Yes. Completely new system.

Try and get past the tragedy of it all if you can.


----------



## eaeolian (Jan 11, 2006)

Hmm. I need to take some new ones. Fortunately, I have a four-day weekend coming up, with a gig on Tuesday, which gives me an excuse to bust out the polish...


----------



## TheReal7 (Jan 11, 2006)

done....and you all better put your drool bibs on ... I upload the ultimate guitar pic


----------



## Shawn (Jan 11, 2006)

Just uploaded mine.


----------



## Shannon (Jan 11, 2006)

D-EJ915 said:


> have to submit pics again.......


Yeah, it's a rough process. 3 clicks and all. I feel for you. REALLY...I do. We will get through this. Just you and me. Lean on me when you're not strong. I'll be your friend. I'll help you carry on.


----------



## Donnie (Jan 11, 2006)

TheReal7 said:


> done....and you all better put your drool bibs on ... I upload the ultimate guitar pic


I think I can beat that. Shannon was there when I got the most killer axe for x-mas!


----------



## Shannon (Jan 11, 2006)

Donnie said:


> I think I can beat that. Shannon was there when I got the most killer axe for x-mas!

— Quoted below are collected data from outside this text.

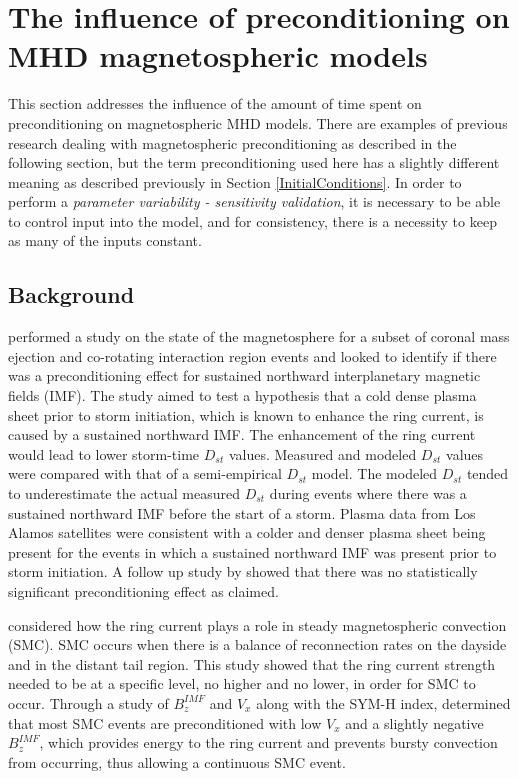 \section[Preconditioning]{The influence of preconditioning on MHD magnetospheric
models} This section addresses the influence of the amount of time spent on preconditioning
on magnetospheric MHD models. There are examples of previous research dealing
with magnetospheric preconditioning as described in the following section, but
the term preconditioning used here has a slightly different meaning as
described previously in Section \ref{InitialConditions}. In order to perform a
\textit{parameter variability - sensitivity validation}, it is necessary to be able to
control input into the model, and for consistency, there is a necessity to keep
as many of the inputs constant.

\subsection{Background}
\citet{Lavraud2006} performed a study on the state of the magnetosphere for a
subset of coronal mass ejection and co-rotating interaction region events and
looked to identify if there was a preconditioning effect for sustained northward
interplanetary magnetic fields (IMF). The study aimed to test a hypothesis that
a cold dense plasma sheet prior to storm initiation, which is known to enhance the
ring current, is caused by a sustained northward IMF. The enhancement of the
ring current would lead to lower storm-time $D_{st}$ values. Measured and
modeled $D_{st}$ values were compared with that of a semi-empirical $D_{st}$
model. The modeled $D_{st}$ tended to underestimate the actual measured $D_{st}$
during events where there was a sustained northward IMF before the start of a
storm. Plasma data from Los Alamos satellites were consistent with a colder and
denser plasma sheet being present for the events in which a sustained northward
IMF was present prior to storm initiation. A follow up study by
\cite{Weigel2010} showed that there was no statistically significant
preconditioning effect as claimed.

\citet{Juusola2013} considered how the ring current plays a role in steady
magnetospheric convection (SMC). SMC occurs when there is a balance of
reconnection rates on the dayside and in the distant tail region. This study
showed that the ring current strength needed to be at a specific level, no
higher and no lower, in order for SMC to occur. Through a study of $B_z^{IMF}$ and
$V_x$ along with the SYM-H index, \citet{Juusola2013} determined that most SMC events are
preconditioned with low $V_x$ and a slightly negative $B_z^{IMF}$, which provides
energy to the ring current and prevents bursty convection from occurring, thus
allowing a continuous SMC event.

Yep, Donnie's gonna beat that.


----------



## Regor (Jan 11, 2006)

Just added mine. Along with a new pic of my current rack setup.

/me is confident his rig sounds better than anyone else's on the board. [/prick] 

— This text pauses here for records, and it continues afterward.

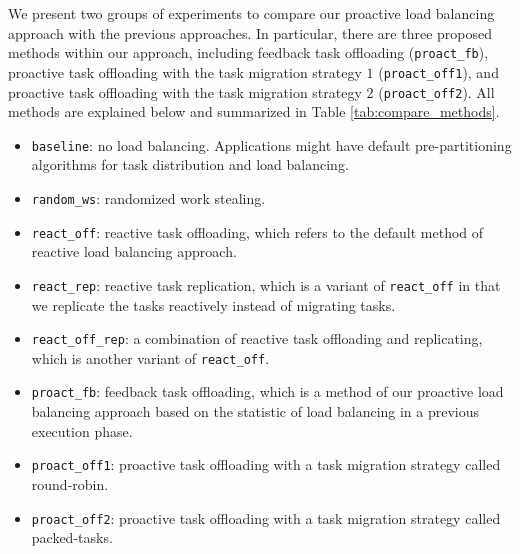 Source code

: We present two groups of experiments to compare our proactive load balancing approach with the previous approaches. In particular, there are three proposed methods within our approach, including feedback task offloading (\texttt{proact\_fb}), proactive task offloading with the task migration strategy $1$ (\texttt{proact\_off1}), and proactive task offloading with the task migration strategy $2$ (\texttt{proact\_off2}). All methods are explained below and summarized in Table \ref{tab:compare_methods}.
\begin{itemize}
    \item \texttt{baseline}: no load balancing. Applications might have default pre-partitioning algorithms for task distribution and load balancing.
    \item \texttt{random\_ws}: randomized work stealing. 
    \item \texttt{react\_off}: reactive task offloading, which refers to the default method of reactive load balancing approach.
    \item \texttt{react\_rep}: reactive task replication, which is a variant of \texttt{react\_off} in that we replicate the tasks reactively instead of migrating tasks.
    \item \texttt{react\_off\_rep}: a combination of reactive task offloading and replicating, which is another variant of \texttt{react\_off}.
    \item \texttt{proact\_fb}: feedback task offloading, which is a method of our proactive load balancing approach based on the statistic of load balancing in a previous execution phase.
    \item \texttt{proact\_off1}: proactive task offloading with a task migration strategy called round-robin.
    \item \texttt{proact\_off2}: proactive task offloading with a task migration strategy called packed-tasks.
\end{itemize}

EDIT: /me just realized the '/me' command doesn't seem to be working


----------



## Metal Ken (Jan 11, 2006)

Im sure it does. thats why im selling my amplification ;p


----------



## noodles (Jan 11, 2006)

Regor said:


> /me is confident his rig sounds better than anyone else's on the board. [/prick]

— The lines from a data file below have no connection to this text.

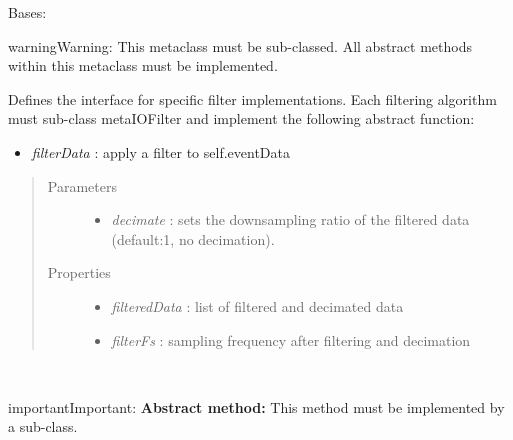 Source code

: \documentclass[letterpaper,10pt,english]{sphinxmanual}
\begin{document}
\begin{fulllineitems}
\label{api-doc/mosaic.meta:mosaic.metaIOFilter.metaIOFilter}
Bases: \href{http://docs.python.org/library/functions.html\#object}{}

\begin{notice}{warning}{Warning:}
This metaclass must be sub-classed. All abstract methods within this metaclass must be implemented.
\end{notice}

Defines the interface for specific filter implementations. Each filtering
algorithm must sub-class metaIOFilter and implement the following abstract
function:
\begin{itemize}
\item {} 
\emph{filterData} :        apply a filter to self.eventData

\end{itemize}
\begin{quote}\begin{description}
\item[{Parameters}] \leavevmode\begin{itemize}
\item {} 
\emph{decimate} :          sets the downsampling ratio of the filtered data (default:1, no decimation).

\end{itemize}

\item[{Properties}] \leavevmode\begin{itemize}
\item {} 
\emph{filteredData} :              list of filtered and decimated data

\item {} 
\emph{filterFs} :                  sampling frequency after filtering and decimation

\end{itemize}

\end{description}\end{quote}

\begin{fulllineitems}
\label{api-doc/mosaic.meta:mosaic.metaIOFilter.metaIOFilter._init}~
\begin{notice}{important}{Important:}
\textbf{Abstract method:} This method must be implemented by a sub-class.
\end{notice}


\end{fulllineitems}
\end{fulllineitems}
\end{document}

[smug]You sure about that?[/smug]


----------



## Shannon (Jan 11, 2006)

Regor said:


> EDIT: /me just realized the '/me' command doesn't seem to be working



/me just advised Chris. We're still working out the kinks.


----------



## Regor (Jan 11, 2006)

While your rig is definately nice... Yes. I'm quite confident that my >>$5000 rig sounds better. [/ass]

(on a side note, I gave up keeping track after $5000, cuz if I stopped to think about how much I spent on it.. I'd probably cry)


----------



## noodles (Jan 11, 2006)

Regor said:


> While your rig is definately nice... Yes. I'm quite confident that my >>$5000 rig sounds better. [/ass]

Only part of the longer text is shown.